5. Grupo de autores, de várias idades. Conversa-se sobre música, canções daqui e dali, que canções figuram nos livros de uns e de outros (como no de André Takeda, Clube dos Corações Slitários); idades entre os 24 e os 67; descubro que todos eles têm uma coisa em comum, às escondidas ou às claras: Roberto Carlos.

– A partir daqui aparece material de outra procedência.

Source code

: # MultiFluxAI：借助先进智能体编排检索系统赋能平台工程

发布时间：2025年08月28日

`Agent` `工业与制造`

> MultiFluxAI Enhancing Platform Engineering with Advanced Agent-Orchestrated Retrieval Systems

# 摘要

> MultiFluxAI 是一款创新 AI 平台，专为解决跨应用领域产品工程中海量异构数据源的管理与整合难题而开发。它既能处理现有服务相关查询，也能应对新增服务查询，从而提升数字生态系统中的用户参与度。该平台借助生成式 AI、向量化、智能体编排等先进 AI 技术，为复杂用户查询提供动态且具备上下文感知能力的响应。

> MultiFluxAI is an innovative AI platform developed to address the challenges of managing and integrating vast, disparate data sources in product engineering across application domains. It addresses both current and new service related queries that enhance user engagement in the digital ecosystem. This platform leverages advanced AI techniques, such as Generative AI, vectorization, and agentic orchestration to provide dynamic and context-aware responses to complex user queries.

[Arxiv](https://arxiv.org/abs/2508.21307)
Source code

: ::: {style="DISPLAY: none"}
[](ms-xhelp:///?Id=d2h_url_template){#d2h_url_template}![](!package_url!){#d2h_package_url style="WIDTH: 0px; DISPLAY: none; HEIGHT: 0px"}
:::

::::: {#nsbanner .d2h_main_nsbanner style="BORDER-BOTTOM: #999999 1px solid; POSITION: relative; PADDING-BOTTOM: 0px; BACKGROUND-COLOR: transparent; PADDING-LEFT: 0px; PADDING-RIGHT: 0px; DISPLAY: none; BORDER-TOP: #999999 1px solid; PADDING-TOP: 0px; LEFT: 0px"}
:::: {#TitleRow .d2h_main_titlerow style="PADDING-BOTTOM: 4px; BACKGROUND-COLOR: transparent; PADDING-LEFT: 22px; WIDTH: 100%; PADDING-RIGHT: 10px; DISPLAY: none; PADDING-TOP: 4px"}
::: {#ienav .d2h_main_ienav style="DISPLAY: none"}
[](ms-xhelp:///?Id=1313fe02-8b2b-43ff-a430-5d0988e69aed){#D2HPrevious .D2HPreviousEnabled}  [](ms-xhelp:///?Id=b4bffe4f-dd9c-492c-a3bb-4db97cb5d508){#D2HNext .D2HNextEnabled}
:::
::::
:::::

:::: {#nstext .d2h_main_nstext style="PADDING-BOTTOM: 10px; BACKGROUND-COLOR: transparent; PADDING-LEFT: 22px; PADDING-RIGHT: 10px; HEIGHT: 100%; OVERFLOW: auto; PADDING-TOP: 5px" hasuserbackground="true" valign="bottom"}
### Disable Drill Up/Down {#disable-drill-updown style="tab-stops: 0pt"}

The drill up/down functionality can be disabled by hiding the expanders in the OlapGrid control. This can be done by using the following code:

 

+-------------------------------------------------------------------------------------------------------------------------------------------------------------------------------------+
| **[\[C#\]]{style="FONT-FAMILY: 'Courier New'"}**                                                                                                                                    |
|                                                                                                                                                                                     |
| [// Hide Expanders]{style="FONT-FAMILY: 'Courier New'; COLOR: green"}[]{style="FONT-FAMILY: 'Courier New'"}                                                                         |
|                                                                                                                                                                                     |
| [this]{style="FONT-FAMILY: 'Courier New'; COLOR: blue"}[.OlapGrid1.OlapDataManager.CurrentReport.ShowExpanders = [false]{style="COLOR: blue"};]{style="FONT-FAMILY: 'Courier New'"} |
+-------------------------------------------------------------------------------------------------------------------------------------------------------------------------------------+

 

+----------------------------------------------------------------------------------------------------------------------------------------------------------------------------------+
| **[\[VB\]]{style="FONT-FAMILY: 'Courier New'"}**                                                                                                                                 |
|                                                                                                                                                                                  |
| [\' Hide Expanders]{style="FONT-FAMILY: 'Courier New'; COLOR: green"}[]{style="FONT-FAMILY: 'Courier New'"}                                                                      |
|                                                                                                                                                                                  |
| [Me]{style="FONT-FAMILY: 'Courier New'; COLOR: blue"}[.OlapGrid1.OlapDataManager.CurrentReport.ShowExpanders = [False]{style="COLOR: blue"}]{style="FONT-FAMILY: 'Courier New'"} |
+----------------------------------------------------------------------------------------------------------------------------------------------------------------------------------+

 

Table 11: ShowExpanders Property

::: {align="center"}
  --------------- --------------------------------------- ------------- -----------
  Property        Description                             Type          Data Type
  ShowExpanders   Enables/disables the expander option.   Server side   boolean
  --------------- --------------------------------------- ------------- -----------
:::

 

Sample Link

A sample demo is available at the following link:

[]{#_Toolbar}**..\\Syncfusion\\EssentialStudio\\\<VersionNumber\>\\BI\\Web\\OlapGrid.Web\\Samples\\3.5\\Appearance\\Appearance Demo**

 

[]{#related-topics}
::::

6. «Ode lenta a Ouro Preto», de Ondjaki.

escrevo as pedras ausentes
luar raso
maresia em estrada
que o sonho traz

saudades dos sinos
que amanhã
hão-de chegar
saudades dos lobos
que longe – bem longe
se esquecem de uivar

escrevo o adeus às pedras
as que não cantam
as que não contam

escrevo estrada morna acesa
bagaço, raiva, dormência
busco outra e outra vez
os lobos as luas
o suor das grávidas
o odor raro das estradas
que dormem
nas raras vezes em que o luar
grita outra e outra vez

o corpo sólido da igreja
que sonha
o calor insano frio
que o sino
ontem vai gritar
outra vez

escrevo os sonhos
as pedras os gritos
dos ausentes
outra e outra vez.

escrevo luar, calmaria
brilhos secos
nos olhos na estrada
da maresia...










6. «Marília e Elizabeth»
Ruas do ouro antigo, barroco de noites escuras, janelas
sobre o vale; o que antigamente tinha uma história
é hoje enumeração simples, sombras sob as varandas,
nos sobrados elegantes, entre os nomes dos fantasmas
que se perderam antes de mim, nos muros, nas mesas
de botecos, Marília adormece nos braços de Gonzaga.
Ainda se ouve a música, ainda se ouve a chuva,
ainda se iluminam as ladeiras de Ouro Preto,

como uma ameaça vinda do fundo, num quadro que
reconhece amantes vencidos, conjura de solitários,
gente que vivia entre as montanhas, os arvoredos.
A história nem sempre é uma grande recompensa,
rodeada de arte, de velharias, varandas, ventanias
que vagueiam entre os vales. As duas mulheres dão-se
as mãos ao entardecer; brava coragem de enfrentar
as dezenas de igrejas cujos sinos dobram a finados

celebrando os mortos em nome dos mortos, o tempo
passado, não a alegria da espécie. Elizabeth escreve
no casarão, ou deixou de escrever; amantes, entristecem,
comovidas pela contrariedade, sabem que o Inverno
é rigoroso, que a trovoada e a maldade caminham mais
depressa, chegam mais depressa ao lado escuro da vida.
Não há romance que lhes ensine como perdoar o medo
onde não há refúgio diante da cidade inclinada.